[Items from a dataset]
• • •

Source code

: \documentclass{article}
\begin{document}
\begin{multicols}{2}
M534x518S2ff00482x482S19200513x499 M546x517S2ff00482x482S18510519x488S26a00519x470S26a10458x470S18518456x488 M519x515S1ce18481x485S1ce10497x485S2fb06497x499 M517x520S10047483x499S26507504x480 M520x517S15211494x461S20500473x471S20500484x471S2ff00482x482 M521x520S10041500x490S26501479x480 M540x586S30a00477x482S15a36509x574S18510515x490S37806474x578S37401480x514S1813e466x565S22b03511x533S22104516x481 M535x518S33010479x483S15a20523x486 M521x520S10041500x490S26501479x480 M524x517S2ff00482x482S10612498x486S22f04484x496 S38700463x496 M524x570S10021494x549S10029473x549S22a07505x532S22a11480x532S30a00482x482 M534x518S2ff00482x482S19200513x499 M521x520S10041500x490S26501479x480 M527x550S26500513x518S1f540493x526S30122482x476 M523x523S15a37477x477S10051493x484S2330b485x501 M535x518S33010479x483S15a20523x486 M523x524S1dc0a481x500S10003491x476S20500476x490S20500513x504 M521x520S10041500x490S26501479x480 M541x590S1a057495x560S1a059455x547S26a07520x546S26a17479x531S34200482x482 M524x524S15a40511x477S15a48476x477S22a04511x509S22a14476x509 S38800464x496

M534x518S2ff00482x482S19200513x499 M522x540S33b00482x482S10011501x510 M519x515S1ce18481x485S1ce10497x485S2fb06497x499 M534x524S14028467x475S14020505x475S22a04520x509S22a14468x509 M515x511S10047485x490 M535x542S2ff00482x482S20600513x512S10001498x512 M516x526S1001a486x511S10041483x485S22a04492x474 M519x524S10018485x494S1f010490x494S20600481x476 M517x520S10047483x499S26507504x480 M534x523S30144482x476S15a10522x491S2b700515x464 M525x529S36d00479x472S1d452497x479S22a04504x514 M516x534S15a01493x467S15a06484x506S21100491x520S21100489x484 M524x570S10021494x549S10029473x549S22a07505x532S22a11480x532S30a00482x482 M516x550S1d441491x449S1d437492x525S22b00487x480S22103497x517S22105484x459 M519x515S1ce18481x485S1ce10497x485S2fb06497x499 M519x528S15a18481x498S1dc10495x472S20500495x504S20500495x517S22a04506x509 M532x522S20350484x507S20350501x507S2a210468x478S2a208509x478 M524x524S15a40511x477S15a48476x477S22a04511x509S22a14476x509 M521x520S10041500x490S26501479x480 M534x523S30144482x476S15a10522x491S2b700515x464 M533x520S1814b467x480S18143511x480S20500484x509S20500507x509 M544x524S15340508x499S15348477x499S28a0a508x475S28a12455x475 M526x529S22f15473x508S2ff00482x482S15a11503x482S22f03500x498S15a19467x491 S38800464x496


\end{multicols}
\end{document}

• • •

_PROMPT_.
Write each entry out again. Do not change a word.

_ANSWER TO THE EXERCISE_.
Source code

: \documentclass{article}
\begin{document}
\begin{multicols}{2}
M534x518S2ff00482x482S19200513x499 M546x517S2ff00482x482S18510519x488S26a00519x470S26a10458x470S18518456x488 M519x515S1ce18481x485S1ce10497x485S2fb06497x499 M517x520S10047483x499S26507504x480 M520x517S15211494x461S20500473x471S20500484x471S2ff00482x482 M521x520S10041500x490S26501479x480 M540x586S30a00477x482S15a36509x574S18510515x490S37806474x578S37401480x514S1813e466x565S22b03511x533S22104516x481 M535x518S33010479x483S15a20523x486 M521x520S10041500x490S26501479x480 M524x517S2ff00482x482S10612498x486S22f04484x496 S38700463x496 M524x570S10021494x549S10029473x549S22a07505x532S22a11480x532S30a00482x482 M534x518S2ff00482x482S19200513x499 M521x520S10041500x490S26501479x480 M527x550S26500513x518S1f540493x526S30122482x476 M523x523S15a37477x477S10051493x484S2330b485x501 M535x518S33010479x483S15a20523x486 M523x524S1dc0a481x500S10003491x476S20500476x490S20500513x504 M521x520S10041500x490S26501479x480 M541x590S1a057495x560S1a059455x547S26a07520x546S26a17479x531S34200482x482 M524x524S15a40511x477S15a48476x477S22a04511x509S22a14476x509 S38800464x496

M534x518S2ff00482x482S19200513x499 M522x540S33b00482x482S10011501x510 M519x515S1ce18481x485S1ce10497x485S2fb06497x499 M534x524S14028467x475S14020505x475S22a04520x509S22a14468x509 M515x511S10047485x490 M535x542S2ff00482x482S20600513x512S10001498x512 M516x526S1001a486x511S10041483x485S22a04492x474 M519x524S10018485x494S1f010490x494S20600481x476 M517x520S10047483x499S26507504x480 M534x523S30144482x476S15a10522x491S2b700515x464 M525x529S36d00479x472S1d452497x479S22a04504x514 M516x534S15a01493x467S15a06484x506S21100491x520S21100489x484 M524x570S10021494x549S10029473x549S22a07505x532S22a11480x532S30a00482x482 M516x550S1d441491x449S1d437492x525S22b00487x480S22103497x517S22105484x459 M519x515S1ce18481x485S1ce10497x485S2fb06497x499 M519x528S15a18481x498S1dc10495x472S20500495x504S20500495x517S22a04506x509 M532x522S20350484x507S20350501x507S2a210468x478S2a208509x478 M524x524S15a40511x477S15a48476x477S22a04511x509S22a14476x509 M521x520S10041500x490S26501479x480 M534x523S30144482x476S15a10522x491S2b700515x464 M533x520S1814b467x480S18143511x480S20500484x509S20500507x509 M544x524S15340508x499S15348477x499S28a0a508x475S28a12455x475 M526x529S22f15473x508S2ff00482x482S15a11503x482S22f03500x498S15a19467x491 S38800464x496


\end{multicols}
\end{document}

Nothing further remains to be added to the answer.